An INVESTIGATION is under way after a helicopter carrying 19 people was forced to ditch between Orkney and Shetland.
The CHC-operated aircraft made a “controlled landing” off Fair Isle on Monday afternoon and the 17 oilworkers and two pilots were picked up safely by a fast rescue craft from the Nord Nightingale, which was close to the scene.
The Super Puma EC225 had been on its way from Aberdeen on a Total-operated flight to the West Phoenix drilling rig when the emergency was declared around 3.30pm.
A major rescue operation was launched involving three RNLI lifeboats from Kirkwall in Orkney, and Aith and Lerwick in Shetland. Twelve of the men were flown to Kirkwall by RAF helicopter and the remaining seven were taken to Sumburgh by a Bond rescue helicopter.

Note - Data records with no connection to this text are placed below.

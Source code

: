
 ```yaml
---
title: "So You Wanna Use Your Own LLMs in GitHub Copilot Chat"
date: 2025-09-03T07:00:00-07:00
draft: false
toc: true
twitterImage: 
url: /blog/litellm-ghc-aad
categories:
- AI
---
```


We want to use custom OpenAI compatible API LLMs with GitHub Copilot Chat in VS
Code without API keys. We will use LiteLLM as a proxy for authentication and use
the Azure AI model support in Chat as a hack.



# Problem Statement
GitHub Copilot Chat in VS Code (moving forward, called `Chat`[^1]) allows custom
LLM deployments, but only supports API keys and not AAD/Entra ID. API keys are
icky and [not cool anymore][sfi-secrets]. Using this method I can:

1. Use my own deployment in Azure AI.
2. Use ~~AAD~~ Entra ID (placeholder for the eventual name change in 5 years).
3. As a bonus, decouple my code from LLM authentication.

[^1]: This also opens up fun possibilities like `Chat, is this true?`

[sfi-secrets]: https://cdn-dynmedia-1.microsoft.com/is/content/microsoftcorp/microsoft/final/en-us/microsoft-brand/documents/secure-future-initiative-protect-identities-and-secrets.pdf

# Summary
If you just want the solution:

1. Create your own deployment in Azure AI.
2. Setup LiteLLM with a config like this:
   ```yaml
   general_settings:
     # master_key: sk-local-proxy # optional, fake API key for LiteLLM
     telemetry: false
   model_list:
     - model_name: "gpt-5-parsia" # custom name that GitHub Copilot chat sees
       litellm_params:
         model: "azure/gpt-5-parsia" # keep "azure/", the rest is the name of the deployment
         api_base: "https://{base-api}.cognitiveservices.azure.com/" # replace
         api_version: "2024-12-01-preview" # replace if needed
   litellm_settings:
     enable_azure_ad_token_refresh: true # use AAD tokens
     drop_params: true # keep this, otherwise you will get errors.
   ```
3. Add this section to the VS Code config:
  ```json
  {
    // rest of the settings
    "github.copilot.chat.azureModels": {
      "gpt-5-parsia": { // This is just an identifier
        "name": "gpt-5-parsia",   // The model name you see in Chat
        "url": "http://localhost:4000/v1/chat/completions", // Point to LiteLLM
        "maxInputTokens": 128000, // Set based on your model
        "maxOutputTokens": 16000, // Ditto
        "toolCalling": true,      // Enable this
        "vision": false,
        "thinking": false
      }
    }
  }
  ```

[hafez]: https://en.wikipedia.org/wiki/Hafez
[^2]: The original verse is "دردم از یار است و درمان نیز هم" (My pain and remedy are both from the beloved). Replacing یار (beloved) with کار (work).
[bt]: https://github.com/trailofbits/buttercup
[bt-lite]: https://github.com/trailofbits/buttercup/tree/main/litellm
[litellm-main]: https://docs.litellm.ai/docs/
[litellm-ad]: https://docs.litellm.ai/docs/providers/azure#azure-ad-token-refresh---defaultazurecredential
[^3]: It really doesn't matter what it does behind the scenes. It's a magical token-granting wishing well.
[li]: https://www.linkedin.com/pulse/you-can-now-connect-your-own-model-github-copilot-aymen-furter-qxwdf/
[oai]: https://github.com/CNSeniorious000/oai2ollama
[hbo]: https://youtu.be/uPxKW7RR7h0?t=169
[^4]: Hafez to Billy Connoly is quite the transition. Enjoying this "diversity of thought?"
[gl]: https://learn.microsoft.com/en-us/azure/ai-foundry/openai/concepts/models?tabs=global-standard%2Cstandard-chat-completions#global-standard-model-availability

CHC immediately suspended its fleet of Super Pumas and was followed by operators Bristow and Bond as accident investigators tried to establish what occurred.
The incident was the fourth involving a Super Puma in just over three years. In May this year all 14 passengers and crew on a Bond-operated Super Puma were rescued after it ditched around 30 miles off Aberdeen.

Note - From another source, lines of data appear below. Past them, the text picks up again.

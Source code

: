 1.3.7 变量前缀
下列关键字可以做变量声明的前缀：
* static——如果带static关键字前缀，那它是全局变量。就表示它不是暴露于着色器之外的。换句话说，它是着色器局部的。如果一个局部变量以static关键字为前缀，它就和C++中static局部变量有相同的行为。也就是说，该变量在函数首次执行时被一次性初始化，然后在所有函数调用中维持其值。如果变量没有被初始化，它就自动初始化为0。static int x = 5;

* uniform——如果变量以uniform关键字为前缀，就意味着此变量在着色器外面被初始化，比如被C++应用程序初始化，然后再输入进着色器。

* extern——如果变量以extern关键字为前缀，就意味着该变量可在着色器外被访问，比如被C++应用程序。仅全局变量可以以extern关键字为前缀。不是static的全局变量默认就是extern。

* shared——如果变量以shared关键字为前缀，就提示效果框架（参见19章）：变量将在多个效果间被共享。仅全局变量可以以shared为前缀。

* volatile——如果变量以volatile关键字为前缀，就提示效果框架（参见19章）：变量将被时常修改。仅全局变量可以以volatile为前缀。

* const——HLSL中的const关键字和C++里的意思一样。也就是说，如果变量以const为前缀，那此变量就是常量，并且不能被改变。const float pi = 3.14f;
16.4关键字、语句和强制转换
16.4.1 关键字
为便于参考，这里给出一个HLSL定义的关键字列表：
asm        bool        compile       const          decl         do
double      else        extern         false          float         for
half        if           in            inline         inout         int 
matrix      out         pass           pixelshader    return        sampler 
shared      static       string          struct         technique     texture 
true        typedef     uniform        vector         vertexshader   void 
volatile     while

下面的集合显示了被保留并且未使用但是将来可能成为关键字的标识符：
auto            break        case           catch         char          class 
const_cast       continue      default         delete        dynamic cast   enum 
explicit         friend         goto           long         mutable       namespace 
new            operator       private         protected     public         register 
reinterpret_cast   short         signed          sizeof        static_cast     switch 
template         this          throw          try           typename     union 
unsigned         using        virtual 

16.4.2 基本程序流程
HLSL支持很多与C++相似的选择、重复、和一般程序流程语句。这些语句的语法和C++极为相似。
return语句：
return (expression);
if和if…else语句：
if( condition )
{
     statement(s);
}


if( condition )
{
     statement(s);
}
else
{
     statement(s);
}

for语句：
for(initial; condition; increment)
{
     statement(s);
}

Sixteen people died when a Super Puma, also operated by Bond, plunged into the sea in April, 2009. The helicopter has been returning from the BP Miller platform when it went down off the Aberdeenshire coast.
It happened six weeks after another Bond Super Puma carrying 18 people came down on an approach to a production platform. All were rescued.
Eurocopter, the manufacturers of the EC225, have insisted the aircraft is safe.
Offshore union leaders are demanding answers from Eurocopter over its safety. They claim workers are leaving the industry amid concern over the safety of offshore travel.
At the time of going to press, a helicopter safety group was meeting to be briefed on the latest incident by CHC officials.
Meanwhile, the Super Puma arrived in Peterhead in the early hours of yesterday morning on board the support vessel Olympic Zeus.